### [EXERCISE]
Show, in full, each line of the data that contains "layers".

(Beginning of GIVEN ENTRIES)

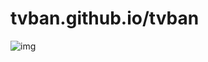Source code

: # tvban.github.io/tvban


![img](https://github.com/tvban/tvban.github.io/blob/master/wizard/imagenes/tbuild.png?raw=true)

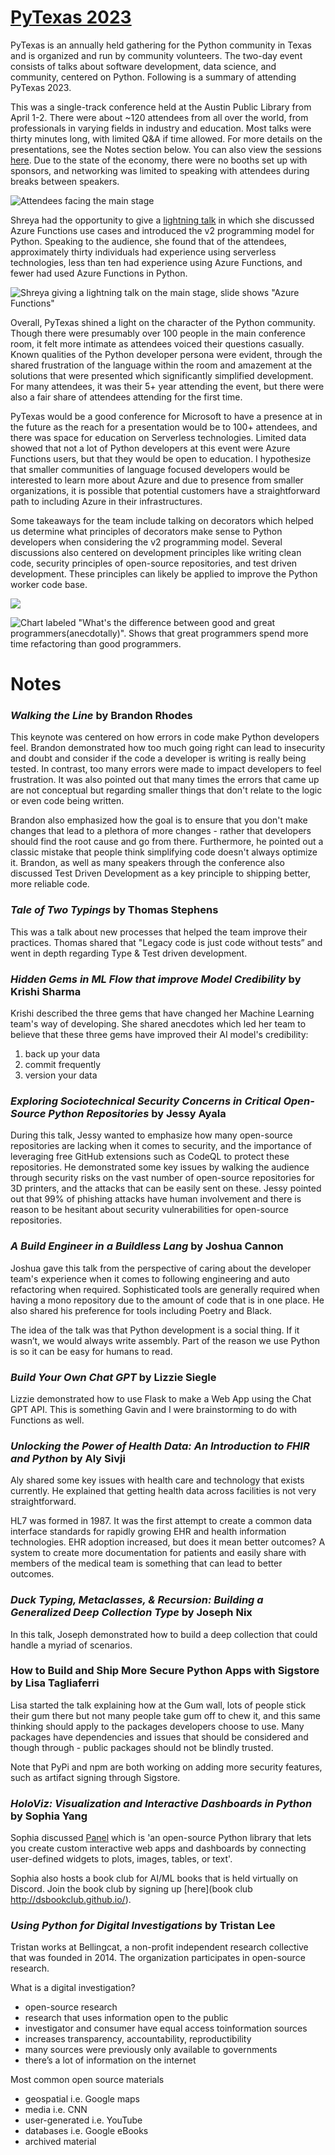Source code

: # [PyTexas 2023](https://www.pytexas.org/)

PyTexas is an annually held gathering for the Python community in Texas and is organized and run by community volunteers. The two-day event consists of talks about software development, data science, and community, centered on Python. Following is a summary of attending PyTexas 2023.

This was a single-track conference held at the Austin Public Library from April 1-2. There were about ~120 attendees from all over the world, from professionals in varying fields in industry and education. Most talks were thirty minutes long, with limited Q&A if time allowed. For more details on the presentations, see the Notes section below. You can also view the sessions [here](https://www.youtube.com/playlist?list=PL0MRiRrXAvRhiru4h8fVF987v5tdLlr1X). Due to the state of the economy, there were no booths set up with sponsors, and networking was limited to speaking with attendees during breaks between speakers.

![Attendees facing the main stage](conference.png)

Shreya had the opportunity to give a [lightning talk](https://www.youtube.com/watch?v=Y_lfGon4iiE&list=PL0MRiRrXAvRhiru4h8fVF987v5tdLlr1X&t=715s) in which she discussed Azure Functions use cases and introduced the v2 programming model for Python. Speaking to the audience, she found that of the attendees, approximately thirty individuals had experience using serverless technologies, less than ten had experience using Azure Functions, and fewer had used Azure Functions in Python.

![Shreya giving a lightning talk on the main stage, slide shows "Azure Functions"](lightning_talk)

Overall, PyTexas shined a light on the character of the Python community. Though there were presumably over 100 people in the main conference room, it felt more intimate as attendees voiced their questions casually. Known qualities of the Python developer persona were evident, through the shared frustration of the language within the room and amazement at the solutions that were presented which significantly simplified development. For many attendees, it was their 5+ year attending the event, but there were also a fair share of attendees attending for the first time.

PyTexas would be a good conference for Microsoft to have a presence at in the future as the reach for a presentation would be to 100+ attendees, and there was space for education on Serverless technologies. Limited data showed that not a lot of Python developers at this event were Azure Functions users, but that they would be open to education. I hypothesize that smaller communities of language focused developers would be interested to learn more about Azure and due to presence from smaller organizations, it is possible that potential customers have a straightforward path to including Azure in their infrastructures.

Some takeaways for the team include talking on decorators which helped us determine what principles of decorators make sense to Python developers when considering the v2 programming model. Several discussions also centered on development principles like writing clean code, security principles of open-source repositories, and test driven development. These principles can likely be applied to improve the Python worker code base.

![](quotes.jpg)

![Chart labeled "What's the difference between good and great programmers(anecdotally)". Shows that great programmers spend more time refactoring than good programmers.](chart.jpg)

# Notes

### _Walking the Line_ by Brandon Rhodes

This keynote was centered on how errors in code make Python developers feel. Brandon demonstrated how too much going right can lead to insecurity and doubt and consider if the code a developer is writing is really being tested. In contrast, too many errors were made to impact developers to feel frustration. It was also pointed out that many times the errors that came up are not conceptual but regarding smaller things that don't relate to the logic or even code being written.

Brandon also emphasized how the goal is to ensure that you don't make changes that lead to a plethora of more changes - rather that developers should find the root cause and go from there. Furthermore, he pointed out a classic mistake that people think simplifying code doesn't always optimize it. Brandon, as well as many speakers through the conference also discussed Test Driven Development as a key principle to shipping better, more reliable code.

### _Tale of Two Typings_ by Thomas Stephens

This was a talk about new processes that helped the team improve their practices. Thomas shared that "Legacy code is just code without tests” and went in depth regarding Type & Test driven development.

### _Hidden Gems in ML Flow that improve Model Credibility_ by Krishi Sharma

Krishi described the three gems that have changed her Machine Learning team's way of developing. She shared anecdotes which led her team to believe that these three gems have improved their AI model's credibility:
1. back up your data
2. commit frequently
3. version your data

### _Exploring Sociotechnical Security Concerns in Critical Open-Source Python Repositories_ by Jessy Ayala

During this talk, Jessy wanted to emphasize how many open-source repositories are lacking when it comes to security, and the importance of leveraging free GitHub extensions such as CodeQL to protect these repositories. He demonstrated some key issues by walking the audience through security risks on the vast number of open-source repositories for 3D printers, and the attacks that can be easily sent on these. Jessy pointed out that 99% of phishing attacks have human involvement and there is reason to be hesitant about security vulnerabilities for open-source repositories. 

### _A Build Engineer in a Buildless Lang_ by Joshua Cannon

Joshua gave this talk from the perspective of caring about the developer team's experience when it comes to following engineering and auto refactoring when required. Sophisticated tools are generally required when having a mono repository due to the amount of code that is in one place. He also shared his preference for tools including Poetry and Black. 

The idea of the talk was that Python development is a social thing. If it wasn’t, we would always write assembly. Part of the reason we use Python is so it can be easy for humans to read.

### _Build Your Own Chat GPT_ by Lizzie Siegle

Lizzie demonstrated how to use Flask to make a Web App using the Chat GPT API. This is something Gavin and I were brainstorming to do with Functions as well.

### _Unlocking the Power of Health Data: An Introduction to FHIR and Python_ by Aly Sivji

Aly shared some key issues with health care and technology that exists currently. He explained that getting health data across facilities is not very straightforward.

HL7 was formed in 1987. It was the first attempt to create a common data interface standards for rapidly growing EHR and health information technologies.
EHR adoption increased, but does it mean better outcomes? A system to create more documentation for patients and easily share with members of the medical team is something that can lead to better outcomes.

### _Duck Typing, Metaclasses, & Recursion: Building a Generalized Deep Collection Type_ by Joseph Nix

In this talk, Joseph demonstrated how to build a deep collection that could handle a myriad of scenarios.

### How to Build and Ship More Secure Python Apps with Sigstore by Lisa Tagliaferri

Lisa started the talk explaining how at the Gum wall, lots of people stick their gum there but not many people take gum off to chew it, and this same thinking should apply to the packages developers choose to use. Many packages have dependencies and issues that should be considered and though through - public packages should not be blindly trusted.

Note that PyPi and npm are both working on adding more security features, such as artifact signing through Sigstore.

### _HoloViz: Visualization and Interactive Dashboards in Python_ by Sophia Yang

Sophia discussed [Panel](https://panel.holoviz.org/) which is 'an open-source Python library that lets you create custom interactive web apps and dashboards by connecting user-defined widgets to plots, images, tables, or text'.

Sophia also hosts a book club for AI/ML books that is held virtually on Discord. Join the book club by signing up [here](book club http://dsbookclub.github.io/).

### _Using Python for Digital Investigations_ by Tristan Lee

Tristan works at Bellingcat, a non-profit independent research collective that was founded in 2014. The organization participates in open-source research.

What is a digital investigation?

* open-source research
* research that uses information open to the public
* investigator and consumer have equal access toinformation sources
* increases transparency, accountability, reproductibility
* many sources were previously only available to governments
* there’s a lot of information on the internet

Most common open source materials
* geospatial i.e. Google maps
* media i.e. CNN
* user-generated i.e. YouTube
* databases i.e. Google eBooks
* archived material
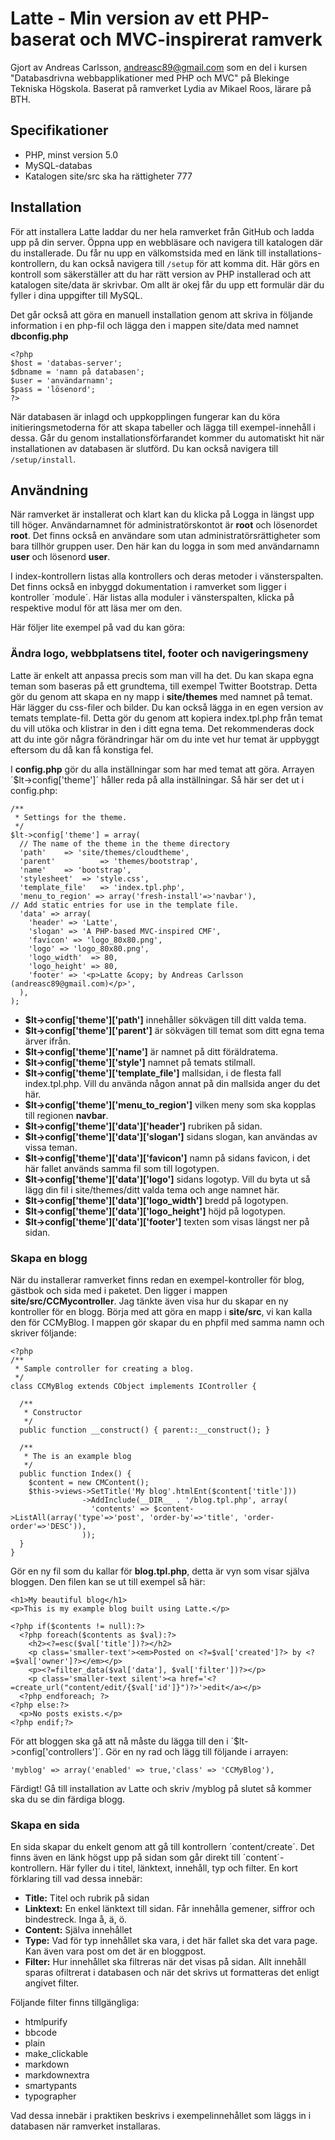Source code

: Latte - Min version av ett PHP-baserat och MVC-inspirerat ramverk
=================================================================

Gjort av Andreas Carlsson, andreasc89@gmail.com som en del i kursen "Databasdrivna webbapplikationer med PHP och MVC" på Blekinge Tekniska Högskola.
Baserat på ramverket Lydia av Mikael Roos, lärare på BTH.


Specifikationer
---------------

* PHP, minst version 5.0
* MySQL-databas
* Katalogen site/src ska ha rättigheter 777


Installation
------------

För att installera Latte laddar du ner hela ramverket från GitHub och ladda upp på din server. Öppna upp en webbläsare och navigera till katalogen där du installerade. Du får nu upp en välkomstsida med en länk till installations-kontrollern, du kan också navigera till `/setup` för att komma dit. Här görs en kontroll som säkerställer att du har rätt version av PHP installerad och att katalogen site/data är skrivbar. Om allt är okej får du upp ett formulär där du fyller i dina uppgifter till MySQL.

Det går också att göra en manuell installation genom att skriva in följande information i en php-fil och lägga den i mappen site/data med namnet __dbconfig.php__

    <?php
    $host = 'databas-server';
    $dbname = 'namn på databasen';
    $user = 'användarnamn';
    $pass = 'lösenord';
    ?>
    
När databasen är inlagd och uppkopplingen fungerar kan du köra initieringsmetoderna för att skapa tabeller och lägga till exempel-innehåll i dessa. Går du genom installationsförfarandet kommer du automatiskt hit när installationen av databasen är slutförd. Du kan också navigera till `/setup/install`.

Användning
----------

När ramverket är installerat och klart kan du klicka på Logga in längst upp till höger. Användarnamnet för administratörskontot är __root__ och lösenordet __root__. Det finns också en användare som utan administratörsrättigheter som bara tillhör gruppen user. Den här kan du logga in som med användarnamn __user__ och lösenord __user__.

I index-kontrollern listas alla kontrollers och deras metoder i vänsterspalten. Det finns också en inbyggd dokumentation i ramverket som ligger i kontroller ´module´. Här listas alla moduler i vänsterspalten, klicka på respektive modul för att läsa mer om den.

Här följer lite exempel på vad du kan göra:

### Ändra logo, webbplatsens titel, footer och navigeringsmeny ###

Latte är enkelt att anpassa precis som man vill ha det. Du kan skapa egna teman som baseras på ett grundtema, till exempel Twitter Bootstrap. Detta gör du genom att skapa en ny mapp i __site/themes__ med namnet på temat. Här lägger du css-filer och bilder. Du kan också lägga in en egen version av temats template-fil. Detta gör du genom att kopiera index.tpl.php från temat du vill utöka och klistrar in den i ditt egna tema. Det rekommenderas dock att du inte gör några förändringar här om du inte vet hur temat är uppbyggt eftersom du då kan få konstiga fel.

I __config.php__ gör du alla inställningar som har med temat att göra. Arrayen ´$lt->config['theme']´ håller reda på alla inställningar. Så här ser det ut i config.php:

	/**
	 * Settings for the theme.
	 */
	$lt->config['theme'] = array(
	  // The name of the theme in the theme directory
	  'path'    => 'site/themes/cloudtheme',
	  'parent'          => 'themes/bootstrap',
	  'name'    => 'bootstrap', 
	  'stylesheet'  => 'style.css',
	  'template_file'   => 'index.tpl.php',
	  'menu_to_region' => array('fresh-install'=>'navbar'),
	// Add static entries for use in the template file. 
	  'data' => array(
	    'header' => 'Latte',
	    'slogan' => 'A PHP-based MVC-inspired CMF',
	    'favicon' => 'logo_80x80.png',
	    'logo' => 'logo_80x80.png',
	    'logo_width'  => 80,
	    'logo_height' => 80,
	    'footer' => '<p>Latte &copy; by Andreas Carlsson (andreasc89@gmail.com)</p>',
	  ),
	);

* __$lt->config['theme']['path']__ innehåller sökvägen till ditt valda tema.
* __$lt->config['theme']['parent']__ är sökvägen till temat som ditt egna tema ärver ifrån.
* __$lt->config['theme']['name']__ är namnet på ditt föräldratema.
* __$lt->config['theme']['style']__ namnet på temats stilmall.
* __$lt->config['theme']['template_file']__ mallsidan, i de flesta fall index.tpl.php. Vill du använda någon annat på din mallsida anger du det här.
* __$lt->config['theme']['menu_to_region']__ vilken meny som ska kopplas till regionen __navbar__.
* __$lt->config['theme']['data']['header']__ rubriken på sidan.
* __$lt->config['theme']['data']['slogan']__ sidans slogan, kan användas av vissa teman.
* __$lt->config['theme']['data']['favicon']__ namn på sidans favicon, i det här fallet används samma fil som till logotypen.
* __$lt->config['theme']['data']['logo']__ sidans logotyp. Vill du byta ut så lägg din fil i site/themes/ditt valda tema och ange namnet här.
* __$lt->config['theme']['data']['logo_width']__ bredd på logotypen.
* __$lt->config['theme']['data']['logo_height']__ höjd på logotypen.
* __$lt->config['theme']['data']['footer']__ texten som visas längst ner på sidan.


### Skapa en blogg ###

När du installerar ramverket finns redan en exempel-kontroller för blog, gästbok och sida med i paketet. Den ligger i mappen __site/src/CCMycontroller__. Jag tänkte även visa hur du skapar en ny kontroller för en blogg. Börja med att göra en mapp i __site/src__, vi kan kalla den för CCMyBlog. I mappen gör skapar du en phpfil med samma namn och skriver följande:

	<?php
	/**
	 * Sample controller for creating a blog.
	 */
	class CCMyBlog extends CObject implements IController {
	
	  /**
	   * Constructor
	   */
	  public function __construct() { parent::__construct(); }
	
	  /**
	   * The is an example blog
	   */
	  public function Index() {
	    $content = new CMContent();
	    $this->views->SetTitle('My blog'.htmlEnt($content['title']))
	                ->AddInclude(__DIR__ . '/blog.tpl.php', array(
	                  'contents' => $content->ListAll(array('type'=>'post', 'order-by'=>'title', 'order-order'=>'DESC')),
	                ));
	  }
	}

Gör en ny fil som du kallar för __blog.tpl.php__, detta är vyn som visar själva bloggen. Den filen kan se ut till exempel så här:

	<h1>My beautiful blog</h1>
	<p>This is my example blog built using Latte.</p>
	
	<?php if($contents != null):?>
	  <?php foreach($contents as $val):?>
	    <h2><?=esc($val['title'])?></h2>
	    <p class='smaller-text'><em>Posted on <?=$val['created']?> by <?=$val['owner']?></em></p>
	    <p><?=filter_data($val['data'], $val['filter'])?></p>
	    <p class='smaller-text silent'><a href='<?=create_url("content/edit/{$val['id']}")?>'>edit</a></p>
	  <?php endforeach; ?>
	<?php else:?>
	  <p>No posts exists.</p>
	<?php endif;?>

För att bloggen ska gå att nå måste du lägga till den i ´$lt->config['controllers']´. Gör en ny rad och lägg till följande i arrayen:

	'myblog' => array('enabled' => true,'class' => 'CCMyBlog'),

Färdigt! Gå till installation av Latte och skriv /myblog på slutet så kommer ska du se din färdiga blogg.


### Skapa en sida ###

En sida skapar du enkelt genom att gå till kontrollern ´content/create´. Det finns även en länk högst upp på sidan som går direkt till ´content´-kontrollern. Här fyller du i titel, länktext, innehåll, typ och filter. En kort förklaring till vad dessa innebär:

* __Title:__ Titel och rubrik på sidan
* __Linktext:__ En enkel länktext till sidan. Får innehålla gemener, siffror och bindestreck. Inga å, ä, ö.
* __Content:__ Själva innehållet
* __Type:__ Vad för typ innehållet ska vara, i det här fallet ska det vara page. Kan även vara post om det är en bloggpost.
* __Filter:__ Hur innehållet ska filtreras när det visas på sidan. Allt innehåll sparas ofiltrerat i databasen och när det skrivs ut formatteras det enligt angivet filter.

Följande filter finns tillgängliga:

* htmlpurify
* bbcode
* plain
* make_clickable
* markdown
* markdownextra
* smartypants
* typographer

Vad dessa innebär i praktiken beskrivs i exempelinnehållet som läggs in i databasen när ramverket installaras.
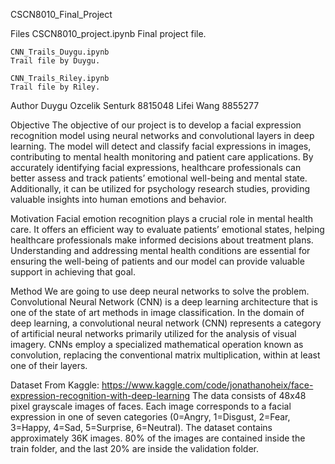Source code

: CSCN8010_Final_Project

Files
    CSCN8010_project.ipynb
    Final project file.

    CNN_Trails_Duygu.ipynb
    Trail file by Duygu.

    CNN_Trails_Riley.ipynb
    Trail file by Riley.

Author
    Duygu Ozcelik Senturk 8815048 
    Lifei Wang 8855277

Objective 
    The objective of our project is to develop a facial expression recognition model using neural networks and convolutional layers in deep learning.
    The model will detect and classify facial expressions in images, contributing to mental health monitoring and patient care applications. 
    By accurately identifying facial expressions, healthcare professionals can better assess and track patients’ emotional well-being and mental state.
    Additionally, it can be utilized for psychology research studies, providing valuable insights into human emotions and behavior.

Motivation 
    Facial emotion recognition plays a crucial role in mental health care. 
    It offers an efficient way to evaluate patients’ emotional states, helping healthcare professionals make informed decisions about treatment plans. 
    Understanding and addressing mental health conditions are essential for ensuring the well-being of patients and our model can provide valuable support in achieving that goal.

Method 
    We are going to use deep neural networks to solve the problem. 
    Convolutional Neural Network (CNN) is a deep learning architecture that is one of the state of art methods in image classification. 
    In the domain of deep learning, a convolutional neural network (CNN) represents a category of artificial neural networks primarily utilized for the analysis of visual imagery. 
    CNNs employ a specialized mathematical operation known as convolution, replacing the conventional matrix multiplication, within at least one of their layers.

Dataset 
    From Kaggle: https://www.kaggle.com/code/jonathanoheix/face-expression-recognition-with-deep-learning
    The data consists of 48x48 pixel grayscale images of faces. 
    Each image corresponds to a facial expression in one of seven categories (0=Angry, 1=Disgust, 2=Fear, 3=Happy, 4=Sad, 5=Surprise, 6=Neutral). 
    The dataset contains approximately 36K images. 80% of the images are contained inside the train folder, and the last 20% are inside the validation folder.
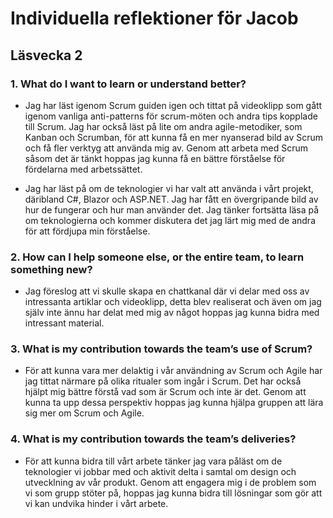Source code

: # Individuella reflektioner för Jacob
## Läsvecka 2

### 1. What do I want to learn or understand better?

- Jag har läst igenom Scrum guiden igen och tittat på videoklipp som gått igenom vanliga anti-patterns för scrum-möten och andra tips kopplade till Scrum. Jag har också läst på lite om andra agile-metodiker, som Kanban och Scrumban, för att kunna få en mer nyanserad bild av Scrum och få fler verktyg att använda mig av. Genom att arbeta med Scrum såsom det är tänkt hoppas jag kunna få en bättre förståelse för fördelarna med arbetssättet.

- Jag har läst på om de teknologier vi har valt att använda i vårt projekt, däribland C#, Blazor och ASP.NET. Jag har fått en övergripande bild av hur de fungerar och hur man använder det. Jag tänker fortsätta läsa på om teknologierna och kommer diskutera det jag lärt mig med de andra för att fördjupa min förståelse.



### 2. How can I help someone else, or the entire team, to learn something new?

- Jag föreslog att vi skulle skapa en chattkanal där vi delar med oss av intressanta artiklar och videoklipp, detta blev realiserat och även om jag själv inte ännu har delat med mig av något hoppas jag kunna bidra med intressant material.



### 3. What is my contribution towards the team’s use of Scrum?

- För att kunna vara mer delaktig i vår användning av Scrum och Agile har jag tittat närmare på olika ritualer som ingår i Scrum. Det har också hjälpt mig bättre förstå vad som är Scrum och inte är det. Genom att kunna ta upp dessa perspektiv hoppas jag kunna hjälpa gruppen att lära sig mer om Scrum och Agile.



### 4. What is my contribution towards the team’s deliveries?

- För att kunna bidra till vårt arbete tänker jag vara påläst om de teknologier vi jobbar med och aktivit delta i samtal om design och utvecklning av vår produkt. Genom att engagera mig i de problem som vi som grupp stöter på, hoppas jag kunna bidra till lösningar som gör att vi kan undvika hinder i vårt arbete.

(End of GIVEN ENTRIES)

### [PROBLEM SOLUTION]
    The objective of our project is to develop a facial expression recognition model using neural networks and convolutional layers in deep learning.
    CNNs employ a specialized mathematical operation known as convolution, replacing the conventional matrix multiplication, within at least one of their layers.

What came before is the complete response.